講演タイトルにある「AIロボット共創社会のデザイン」が示す射程は広い。谷口氏が目指すのは、AIを人間に「従わせる」(アライメントする)だけの関係ではない。
AIロボットが人間に与える影響も含めた結合系全体を視野に入れ、より創造的な社会を形成していくための学術理論と言えるだろう。言語の発生に「複数の個体」と「コミュニケーションの場」が不可欠だとすれば、基本的に単体で動作する言語モデルには盲点がある。谷口氏の研究は、その盲点を踏まえた上での次の設計を構想する試みといえる。
第4講 浅田稔氏「認知発達ロボティクスの昨日、今日、明日」
かつて日本がリードしていたロボティクス分野で後塵を拝している現状は否定できないが、その状況を打破するカギが「認知発達ロボティクス」にある。人間の赤ちゃんの発達過程をロボットで再現することで、知能の成り立ちを解明しようとするアプローチである。最後に登壇した浅田稔氏(大阪大学 工学博士・名誉教授/大阪国際工科専門職大学 副学長)は、この分野を20年以上にわたって牽引してきた。

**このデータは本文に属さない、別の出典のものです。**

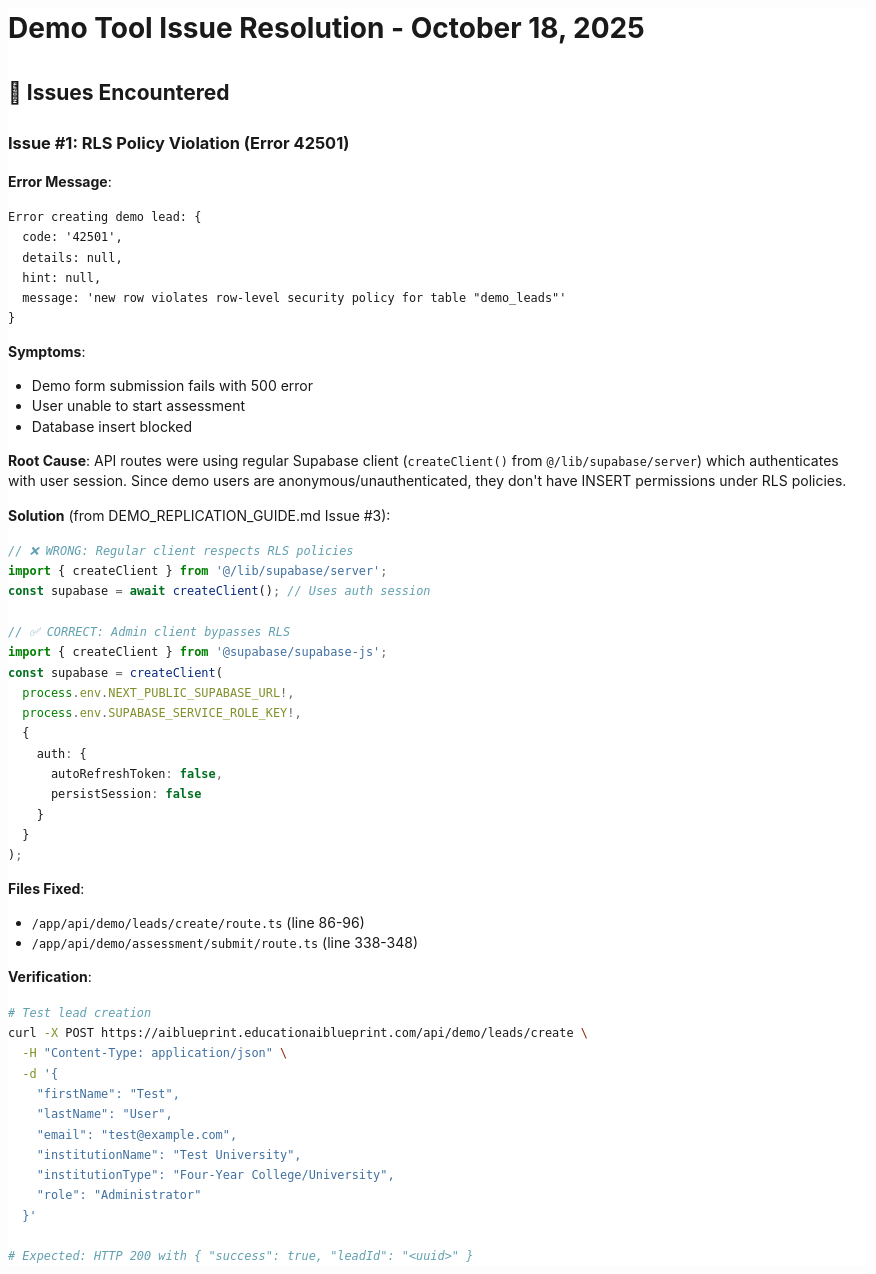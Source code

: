 # Demo Tool Issue Resolution - October 18, 2025

## 🐛 Issues Encountered

### Issue #1: RLS Policy Violation (Error 42501)
**Error Message**:
```
Error creating demo lead: { 
  code: '42501', 
  details: null, 
  hint: null, 
  message: 'new row violates row-level security policy for table "demo_leads"' 
}
```

**Symptoms**:
- Demo form submission fails with 500 error
- User unable to start assessment
- Database insert blocked

**Root Cause**:
API routes were using regular Supabase client (`createClient()` from `@/lib/supabase/server`) which authenticates with user session. Since demo users are anonymous/unauthenticated, they don't have INSERT permissions under RLS policies.

**Solution** (from DEMO_REPLICATION_GUIDE.md Issue #3):
```typescript
// ❌ WRONG: Regular client respects RLS policies
import { createClient } from '@/lib/supabase/server';
const supabase = await createClient(); // Uses auth session

// ✅ CORRECT: Admin client bypasses RLS
import { createClient } from '@supabase/supabase-js';
const supabase = createClient(
  process.env.NEXT_PUBLIC_SUPABASE_URL!,
  process.env.SUPABASE_SERVICE_ROLE_KEY!,
  {
    auth: {
      autoRefreshToken: false,
      persistSession: false
    }
  }
);
```

**Files Fixed**:
- `/app/api/demo/leads/create/route.ts` (line 86-96)
- `/app/api/demo/assessment/submit/route.ts` (line 338-348)

**Verification**:
```bash
# Test lead creation
curl -X POST https://aiblueprint.educationaiblueprint.com/api/demo/leads/create \
  -H "Content-Type: application/json" \
  -d '{
    "firstName": "Test",
    "lastName": "User",
    "email": "test@example.com",
    "institutionName": "Test University",
    "institutionType": "Four-Year College/University",
    "role": "Administrator"
  }'

# Expected: HTTP 200 with { "success": true, "leadId": "<uuid>" }
```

核となるアイデアは「物理的身体性」と「社会的相互作用」だ。当初は前者が発達初期、後者が発達後期に関わると想定されていたが、研究が進むにつれ両者が最初から不可分に機能していることが分かってきた。
「フィジカルAI」と呼ばれる最先端のAI・ロボティクスでは物理的な作業がタスクの中心だが、物理的身体性と社会的相互作用が結びついていない点に問題があると指摘する。言い換えるなら、そこにこそ突破口があるというわけだ。
胎児期から始まる発達の連続性がそれを裏づける。イタリアの研究チームによる超音波映像の分析では、双子の胎児が妊娠14週の段階で、子宮の壁に押すときと双子の相手を押すときとでスピードが異なることが報告されている。相手を押すときはゆっくり慎重に動くという。「他者」を思いやるという社会的相互作用が、胎児の初期の段階から始まっている可能性を示すものだ。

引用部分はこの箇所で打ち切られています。